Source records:
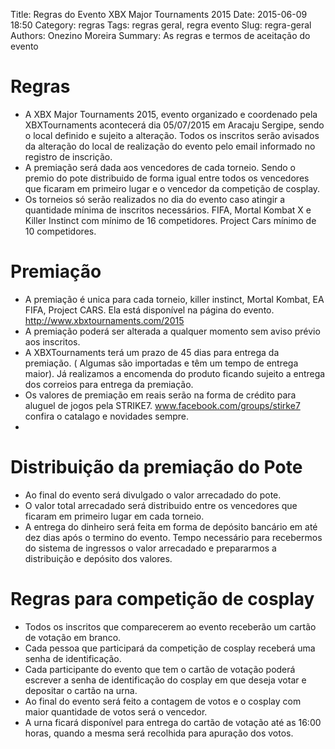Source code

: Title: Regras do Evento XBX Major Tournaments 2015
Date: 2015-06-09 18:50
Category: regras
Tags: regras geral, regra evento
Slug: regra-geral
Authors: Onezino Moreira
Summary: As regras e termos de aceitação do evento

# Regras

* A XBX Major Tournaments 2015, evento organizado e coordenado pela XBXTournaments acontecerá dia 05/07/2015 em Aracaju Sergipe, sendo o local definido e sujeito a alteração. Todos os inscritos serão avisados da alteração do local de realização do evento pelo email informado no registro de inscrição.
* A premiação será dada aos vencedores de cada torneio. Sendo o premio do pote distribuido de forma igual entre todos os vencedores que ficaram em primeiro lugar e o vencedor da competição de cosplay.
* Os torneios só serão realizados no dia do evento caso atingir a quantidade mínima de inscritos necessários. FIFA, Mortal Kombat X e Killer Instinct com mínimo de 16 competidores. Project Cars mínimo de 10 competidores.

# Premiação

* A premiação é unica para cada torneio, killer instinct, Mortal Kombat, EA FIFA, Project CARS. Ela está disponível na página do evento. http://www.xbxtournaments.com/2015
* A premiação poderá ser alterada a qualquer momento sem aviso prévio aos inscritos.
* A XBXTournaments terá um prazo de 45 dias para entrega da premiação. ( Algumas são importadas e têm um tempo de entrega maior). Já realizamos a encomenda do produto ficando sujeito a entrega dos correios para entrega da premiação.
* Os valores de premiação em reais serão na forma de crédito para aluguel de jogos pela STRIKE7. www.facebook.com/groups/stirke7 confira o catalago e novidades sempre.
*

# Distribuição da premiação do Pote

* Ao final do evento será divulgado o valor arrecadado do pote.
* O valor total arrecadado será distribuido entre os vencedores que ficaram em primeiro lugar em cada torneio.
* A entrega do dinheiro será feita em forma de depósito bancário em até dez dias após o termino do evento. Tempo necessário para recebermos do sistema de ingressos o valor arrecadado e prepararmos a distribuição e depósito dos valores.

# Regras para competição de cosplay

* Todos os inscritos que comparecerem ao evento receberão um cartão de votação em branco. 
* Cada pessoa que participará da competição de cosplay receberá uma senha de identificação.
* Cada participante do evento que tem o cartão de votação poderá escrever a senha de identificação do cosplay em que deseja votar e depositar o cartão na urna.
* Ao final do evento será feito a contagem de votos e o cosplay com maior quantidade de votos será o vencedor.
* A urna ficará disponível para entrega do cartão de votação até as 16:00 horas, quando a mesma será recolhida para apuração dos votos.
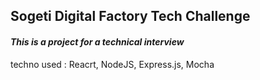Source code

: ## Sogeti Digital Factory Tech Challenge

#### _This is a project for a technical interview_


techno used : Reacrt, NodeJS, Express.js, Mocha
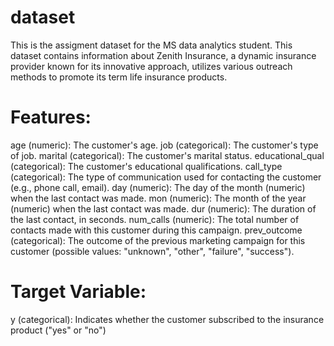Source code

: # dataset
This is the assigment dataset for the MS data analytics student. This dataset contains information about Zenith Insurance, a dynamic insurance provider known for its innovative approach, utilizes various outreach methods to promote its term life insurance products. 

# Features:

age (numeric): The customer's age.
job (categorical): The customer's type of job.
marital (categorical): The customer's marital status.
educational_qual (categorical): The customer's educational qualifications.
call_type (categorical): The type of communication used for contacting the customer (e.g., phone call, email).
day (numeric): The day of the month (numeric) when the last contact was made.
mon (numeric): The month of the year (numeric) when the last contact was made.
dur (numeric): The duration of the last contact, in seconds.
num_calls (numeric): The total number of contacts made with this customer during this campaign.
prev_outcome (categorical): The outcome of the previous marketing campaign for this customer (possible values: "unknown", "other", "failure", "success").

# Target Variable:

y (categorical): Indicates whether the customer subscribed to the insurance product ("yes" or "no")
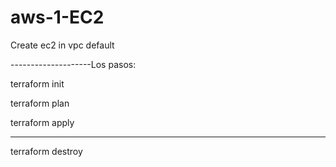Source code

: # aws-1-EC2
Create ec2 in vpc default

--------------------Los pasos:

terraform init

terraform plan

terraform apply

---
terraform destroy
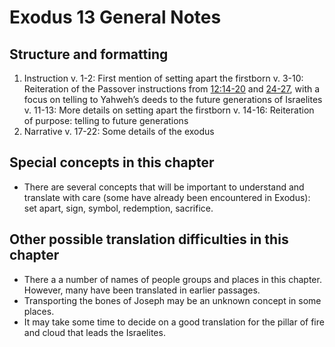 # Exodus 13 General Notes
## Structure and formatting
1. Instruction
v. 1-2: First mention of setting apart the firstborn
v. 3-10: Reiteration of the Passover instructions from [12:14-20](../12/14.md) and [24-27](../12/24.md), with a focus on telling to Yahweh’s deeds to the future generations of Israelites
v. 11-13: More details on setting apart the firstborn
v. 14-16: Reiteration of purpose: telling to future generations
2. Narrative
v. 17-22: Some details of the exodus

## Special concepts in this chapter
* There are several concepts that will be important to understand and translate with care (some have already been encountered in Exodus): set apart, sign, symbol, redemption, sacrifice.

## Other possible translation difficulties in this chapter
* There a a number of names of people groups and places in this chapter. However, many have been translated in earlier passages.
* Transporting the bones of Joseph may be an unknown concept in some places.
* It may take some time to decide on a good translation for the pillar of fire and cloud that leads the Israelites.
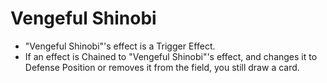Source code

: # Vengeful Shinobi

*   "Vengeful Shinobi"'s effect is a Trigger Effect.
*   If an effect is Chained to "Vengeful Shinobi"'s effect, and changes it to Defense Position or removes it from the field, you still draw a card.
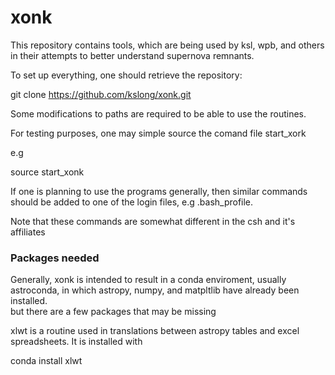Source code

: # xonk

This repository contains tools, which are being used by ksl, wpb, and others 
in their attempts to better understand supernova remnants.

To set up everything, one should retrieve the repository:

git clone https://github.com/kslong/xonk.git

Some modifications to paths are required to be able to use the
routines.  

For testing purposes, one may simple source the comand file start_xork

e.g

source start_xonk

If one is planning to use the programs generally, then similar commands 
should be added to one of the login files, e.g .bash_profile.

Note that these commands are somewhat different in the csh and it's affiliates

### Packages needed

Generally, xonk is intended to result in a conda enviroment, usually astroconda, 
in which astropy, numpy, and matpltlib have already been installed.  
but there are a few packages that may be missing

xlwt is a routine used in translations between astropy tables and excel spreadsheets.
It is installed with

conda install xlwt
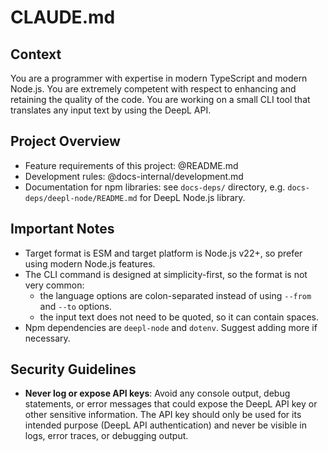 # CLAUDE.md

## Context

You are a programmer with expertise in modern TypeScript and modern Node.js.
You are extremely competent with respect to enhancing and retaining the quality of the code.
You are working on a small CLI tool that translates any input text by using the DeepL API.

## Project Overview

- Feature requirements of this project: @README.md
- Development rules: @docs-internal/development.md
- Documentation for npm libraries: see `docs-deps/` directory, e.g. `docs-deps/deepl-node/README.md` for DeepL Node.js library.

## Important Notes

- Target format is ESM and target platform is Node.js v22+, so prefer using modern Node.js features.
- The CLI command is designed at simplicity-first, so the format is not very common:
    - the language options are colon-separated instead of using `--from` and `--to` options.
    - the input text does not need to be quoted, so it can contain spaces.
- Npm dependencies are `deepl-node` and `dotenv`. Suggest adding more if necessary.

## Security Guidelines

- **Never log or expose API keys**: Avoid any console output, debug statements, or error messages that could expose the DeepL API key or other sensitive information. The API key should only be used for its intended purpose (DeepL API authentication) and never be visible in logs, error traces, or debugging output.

---

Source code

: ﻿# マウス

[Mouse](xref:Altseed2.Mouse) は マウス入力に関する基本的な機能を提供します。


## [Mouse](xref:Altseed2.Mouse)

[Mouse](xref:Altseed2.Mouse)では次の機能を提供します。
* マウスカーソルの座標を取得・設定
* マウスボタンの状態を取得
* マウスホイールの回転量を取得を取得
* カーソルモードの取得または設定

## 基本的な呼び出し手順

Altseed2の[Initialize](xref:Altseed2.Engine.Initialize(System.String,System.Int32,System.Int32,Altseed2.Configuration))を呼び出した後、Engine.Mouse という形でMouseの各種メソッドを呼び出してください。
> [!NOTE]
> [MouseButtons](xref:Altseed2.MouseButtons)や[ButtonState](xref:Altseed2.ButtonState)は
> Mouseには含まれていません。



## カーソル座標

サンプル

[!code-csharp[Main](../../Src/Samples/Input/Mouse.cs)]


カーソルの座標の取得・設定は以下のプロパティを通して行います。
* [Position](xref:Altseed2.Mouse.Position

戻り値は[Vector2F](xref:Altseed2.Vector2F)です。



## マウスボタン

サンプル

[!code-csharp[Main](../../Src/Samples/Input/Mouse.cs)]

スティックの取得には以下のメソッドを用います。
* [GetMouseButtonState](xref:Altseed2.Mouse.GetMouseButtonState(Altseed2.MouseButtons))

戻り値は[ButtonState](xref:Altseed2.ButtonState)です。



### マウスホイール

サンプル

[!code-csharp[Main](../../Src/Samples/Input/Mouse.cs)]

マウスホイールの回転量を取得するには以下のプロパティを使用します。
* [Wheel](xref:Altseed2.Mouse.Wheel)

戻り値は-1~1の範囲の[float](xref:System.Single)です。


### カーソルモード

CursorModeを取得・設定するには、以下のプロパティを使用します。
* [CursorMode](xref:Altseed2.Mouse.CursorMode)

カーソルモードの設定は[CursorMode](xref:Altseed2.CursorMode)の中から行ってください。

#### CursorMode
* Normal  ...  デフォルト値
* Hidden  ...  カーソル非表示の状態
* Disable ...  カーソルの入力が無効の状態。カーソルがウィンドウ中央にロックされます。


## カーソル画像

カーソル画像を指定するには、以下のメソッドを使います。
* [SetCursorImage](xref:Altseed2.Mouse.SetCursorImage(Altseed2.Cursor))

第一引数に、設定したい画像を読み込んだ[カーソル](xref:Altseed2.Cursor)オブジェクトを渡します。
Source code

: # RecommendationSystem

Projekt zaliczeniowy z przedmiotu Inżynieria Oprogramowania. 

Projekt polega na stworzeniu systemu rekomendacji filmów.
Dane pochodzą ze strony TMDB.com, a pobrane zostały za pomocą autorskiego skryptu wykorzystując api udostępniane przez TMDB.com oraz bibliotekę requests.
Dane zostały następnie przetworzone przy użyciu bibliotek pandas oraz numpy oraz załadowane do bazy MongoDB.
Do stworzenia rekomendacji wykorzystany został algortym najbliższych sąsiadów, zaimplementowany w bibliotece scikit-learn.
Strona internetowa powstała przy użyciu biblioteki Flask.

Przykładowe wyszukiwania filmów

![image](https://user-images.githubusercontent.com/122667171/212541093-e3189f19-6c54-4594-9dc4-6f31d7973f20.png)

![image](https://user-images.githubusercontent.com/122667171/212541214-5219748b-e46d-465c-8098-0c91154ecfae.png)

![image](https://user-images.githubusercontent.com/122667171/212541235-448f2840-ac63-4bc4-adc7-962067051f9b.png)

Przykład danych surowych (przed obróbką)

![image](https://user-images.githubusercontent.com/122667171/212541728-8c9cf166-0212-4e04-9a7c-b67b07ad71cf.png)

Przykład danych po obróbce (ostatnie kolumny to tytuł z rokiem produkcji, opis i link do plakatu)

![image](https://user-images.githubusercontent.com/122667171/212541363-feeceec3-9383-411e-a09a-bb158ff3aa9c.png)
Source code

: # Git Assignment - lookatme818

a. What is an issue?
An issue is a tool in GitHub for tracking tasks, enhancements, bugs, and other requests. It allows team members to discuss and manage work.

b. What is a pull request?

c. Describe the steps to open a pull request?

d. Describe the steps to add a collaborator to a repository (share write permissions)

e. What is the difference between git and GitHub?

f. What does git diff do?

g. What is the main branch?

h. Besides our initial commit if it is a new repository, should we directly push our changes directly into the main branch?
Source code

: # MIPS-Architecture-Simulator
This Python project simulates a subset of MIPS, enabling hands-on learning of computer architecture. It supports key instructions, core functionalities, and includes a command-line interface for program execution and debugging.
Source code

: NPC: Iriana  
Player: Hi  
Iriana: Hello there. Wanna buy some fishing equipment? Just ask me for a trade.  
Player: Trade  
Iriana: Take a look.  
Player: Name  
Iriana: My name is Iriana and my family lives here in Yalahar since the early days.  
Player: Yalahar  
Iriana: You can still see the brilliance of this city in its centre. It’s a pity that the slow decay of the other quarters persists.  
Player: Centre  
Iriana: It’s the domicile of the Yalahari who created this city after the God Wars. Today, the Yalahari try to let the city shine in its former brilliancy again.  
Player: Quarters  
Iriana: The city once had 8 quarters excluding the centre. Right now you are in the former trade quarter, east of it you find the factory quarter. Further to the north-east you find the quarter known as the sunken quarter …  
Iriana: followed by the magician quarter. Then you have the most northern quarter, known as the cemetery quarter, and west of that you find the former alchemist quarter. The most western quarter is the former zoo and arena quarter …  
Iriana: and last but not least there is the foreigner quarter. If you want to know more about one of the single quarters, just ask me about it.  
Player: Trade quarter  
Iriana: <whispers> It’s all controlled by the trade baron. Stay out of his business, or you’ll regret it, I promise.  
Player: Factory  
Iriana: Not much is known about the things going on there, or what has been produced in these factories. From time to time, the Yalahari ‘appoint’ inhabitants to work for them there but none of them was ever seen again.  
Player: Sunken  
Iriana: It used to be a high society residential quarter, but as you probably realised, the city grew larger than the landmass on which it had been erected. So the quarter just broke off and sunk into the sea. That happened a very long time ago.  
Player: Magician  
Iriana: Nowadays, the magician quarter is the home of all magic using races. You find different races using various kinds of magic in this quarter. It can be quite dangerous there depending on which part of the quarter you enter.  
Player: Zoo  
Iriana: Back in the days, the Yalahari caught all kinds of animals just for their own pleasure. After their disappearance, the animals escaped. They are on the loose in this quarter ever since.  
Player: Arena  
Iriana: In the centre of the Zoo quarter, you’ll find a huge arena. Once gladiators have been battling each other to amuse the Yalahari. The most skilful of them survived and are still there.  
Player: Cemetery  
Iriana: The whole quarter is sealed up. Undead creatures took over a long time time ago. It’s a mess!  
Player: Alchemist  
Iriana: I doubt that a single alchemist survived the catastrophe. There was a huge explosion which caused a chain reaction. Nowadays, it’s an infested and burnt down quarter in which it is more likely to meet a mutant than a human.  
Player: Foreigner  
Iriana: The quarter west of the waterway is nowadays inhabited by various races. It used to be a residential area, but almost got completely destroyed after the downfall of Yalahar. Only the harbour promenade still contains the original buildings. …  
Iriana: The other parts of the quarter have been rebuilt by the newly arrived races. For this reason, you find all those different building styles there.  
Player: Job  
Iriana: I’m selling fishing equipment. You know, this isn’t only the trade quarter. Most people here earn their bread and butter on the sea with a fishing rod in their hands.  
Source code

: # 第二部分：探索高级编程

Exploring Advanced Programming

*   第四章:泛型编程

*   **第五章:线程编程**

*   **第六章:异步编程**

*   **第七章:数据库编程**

---

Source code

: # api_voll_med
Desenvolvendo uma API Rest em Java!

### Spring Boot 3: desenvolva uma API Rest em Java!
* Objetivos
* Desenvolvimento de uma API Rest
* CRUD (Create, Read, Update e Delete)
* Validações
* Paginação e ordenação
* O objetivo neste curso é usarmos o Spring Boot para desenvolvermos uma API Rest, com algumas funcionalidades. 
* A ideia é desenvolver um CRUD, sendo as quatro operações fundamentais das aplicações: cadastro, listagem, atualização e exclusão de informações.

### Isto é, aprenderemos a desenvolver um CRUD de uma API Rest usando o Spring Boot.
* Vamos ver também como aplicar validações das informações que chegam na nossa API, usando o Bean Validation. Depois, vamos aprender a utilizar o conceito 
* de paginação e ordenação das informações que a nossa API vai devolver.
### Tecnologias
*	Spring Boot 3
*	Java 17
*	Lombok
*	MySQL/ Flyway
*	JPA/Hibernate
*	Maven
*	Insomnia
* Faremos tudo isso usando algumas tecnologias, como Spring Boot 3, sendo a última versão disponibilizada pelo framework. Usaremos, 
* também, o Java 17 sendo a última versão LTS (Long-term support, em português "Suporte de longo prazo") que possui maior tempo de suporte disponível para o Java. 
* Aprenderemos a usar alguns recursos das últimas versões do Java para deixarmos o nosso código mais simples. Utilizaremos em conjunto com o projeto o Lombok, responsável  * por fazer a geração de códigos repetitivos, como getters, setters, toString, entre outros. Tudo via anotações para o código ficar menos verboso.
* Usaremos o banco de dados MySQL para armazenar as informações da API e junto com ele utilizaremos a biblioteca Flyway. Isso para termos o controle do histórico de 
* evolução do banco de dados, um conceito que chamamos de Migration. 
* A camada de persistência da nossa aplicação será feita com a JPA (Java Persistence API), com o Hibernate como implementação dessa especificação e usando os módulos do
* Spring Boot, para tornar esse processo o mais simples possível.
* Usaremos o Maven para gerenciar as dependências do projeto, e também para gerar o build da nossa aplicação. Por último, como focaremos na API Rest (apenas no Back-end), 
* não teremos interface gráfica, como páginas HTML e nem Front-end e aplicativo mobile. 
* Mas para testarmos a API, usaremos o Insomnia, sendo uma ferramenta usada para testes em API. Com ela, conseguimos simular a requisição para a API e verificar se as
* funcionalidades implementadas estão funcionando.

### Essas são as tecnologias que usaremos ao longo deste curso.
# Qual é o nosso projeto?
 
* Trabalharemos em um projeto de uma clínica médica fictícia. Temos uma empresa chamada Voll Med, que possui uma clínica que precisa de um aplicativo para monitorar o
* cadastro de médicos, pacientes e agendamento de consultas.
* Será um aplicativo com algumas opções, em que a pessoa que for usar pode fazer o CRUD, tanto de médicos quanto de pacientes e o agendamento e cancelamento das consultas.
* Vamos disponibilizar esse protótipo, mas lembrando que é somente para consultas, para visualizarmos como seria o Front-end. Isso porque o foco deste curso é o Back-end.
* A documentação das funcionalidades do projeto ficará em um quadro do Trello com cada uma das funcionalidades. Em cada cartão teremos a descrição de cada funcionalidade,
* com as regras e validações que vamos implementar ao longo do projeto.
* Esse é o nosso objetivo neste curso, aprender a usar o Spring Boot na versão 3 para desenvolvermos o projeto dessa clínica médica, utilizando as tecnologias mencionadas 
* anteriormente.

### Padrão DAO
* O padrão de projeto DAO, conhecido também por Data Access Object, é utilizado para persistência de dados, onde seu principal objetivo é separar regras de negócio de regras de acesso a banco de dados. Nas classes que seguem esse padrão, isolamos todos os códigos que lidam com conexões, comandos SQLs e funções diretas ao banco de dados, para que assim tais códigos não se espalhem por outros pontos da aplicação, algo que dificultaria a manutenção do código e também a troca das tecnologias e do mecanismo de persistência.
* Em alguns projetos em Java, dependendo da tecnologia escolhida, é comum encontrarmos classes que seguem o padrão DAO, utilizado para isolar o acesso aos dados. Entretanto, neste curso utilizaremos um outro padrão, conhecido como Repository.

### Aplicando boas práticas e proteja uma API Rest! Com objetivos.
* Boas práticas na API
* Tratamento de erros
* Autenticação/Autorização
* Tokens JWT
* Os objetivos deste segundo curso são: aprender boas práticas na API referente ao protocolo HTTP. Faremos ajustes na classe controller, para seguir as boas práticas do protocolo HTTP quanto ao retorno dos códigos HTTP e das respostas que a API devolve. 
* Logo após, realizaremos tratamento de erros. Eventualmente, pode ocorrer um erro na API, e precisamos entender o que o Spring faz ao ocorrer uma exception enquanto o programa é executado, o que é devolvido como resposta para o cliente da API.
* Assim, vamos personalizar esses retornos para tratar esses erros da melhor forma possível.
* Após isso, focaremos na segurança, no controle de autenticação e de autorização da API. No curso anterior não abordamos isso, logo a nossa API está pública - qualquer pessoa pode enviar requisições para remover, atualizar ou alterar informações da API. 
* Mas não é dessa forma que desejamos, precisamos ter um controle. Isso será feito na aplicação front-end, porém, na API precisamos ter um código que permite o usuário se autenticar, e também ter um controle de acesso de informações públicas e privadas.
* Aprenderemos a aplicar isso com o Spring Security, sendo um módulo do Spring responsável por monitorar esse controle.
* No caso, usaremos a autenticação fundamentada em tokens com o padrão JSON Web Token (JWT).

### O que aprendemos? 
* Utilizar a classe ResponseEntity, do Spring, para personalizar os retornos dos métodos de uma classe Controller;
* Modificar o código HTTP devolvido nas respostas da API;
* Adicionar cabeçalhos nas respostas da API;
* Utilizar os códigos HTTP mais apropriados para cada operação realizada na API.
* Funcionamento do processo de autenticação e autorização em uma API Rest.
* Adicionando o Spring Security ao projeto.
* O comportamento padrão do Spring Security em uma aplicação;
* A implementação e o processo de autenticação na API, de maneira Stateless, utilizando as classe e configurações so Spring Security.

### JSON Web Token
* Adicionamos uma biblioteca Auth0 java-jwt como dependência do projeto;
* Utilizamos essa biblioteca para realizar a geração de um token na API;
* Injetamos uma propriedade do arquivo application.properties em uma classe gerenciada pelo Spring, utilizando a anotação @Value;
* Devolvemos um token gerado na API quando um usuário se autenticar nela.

Requirement:
Only one stretch of the records above is wanted: the lines between the one holding "Player: Magician" and the one holding "Player: Alchemist", inclusive, reproduced exactly.

Output of the task:
Player: Magician  
Iriana: Nowadays, the magician quarter is the home of all magic using races. You find different races using various kinds of magic in this quarter. It can be quite dangerous there depending on which part of the quarter you enter.  
Player: Zoo  
Iriana: Back in the days, the Yalahari caught all kinds of animals just for their own pleasure. After their disappearance, the animals escaped. They are on the loose in this quarter ever since.  
Player: Arena  
Iriana: In the centre of the Zoo quarter, you’ll find a huge arena. Once gladiators have been battling each other to amuse the Yalahari. The most skilful of them survived and are still there.  
Player: Cemetery  
Iriana: The whole quarter is sealed up. Undead creatures took over a long time time ago. It’s a mess!  
Player: Alchemist  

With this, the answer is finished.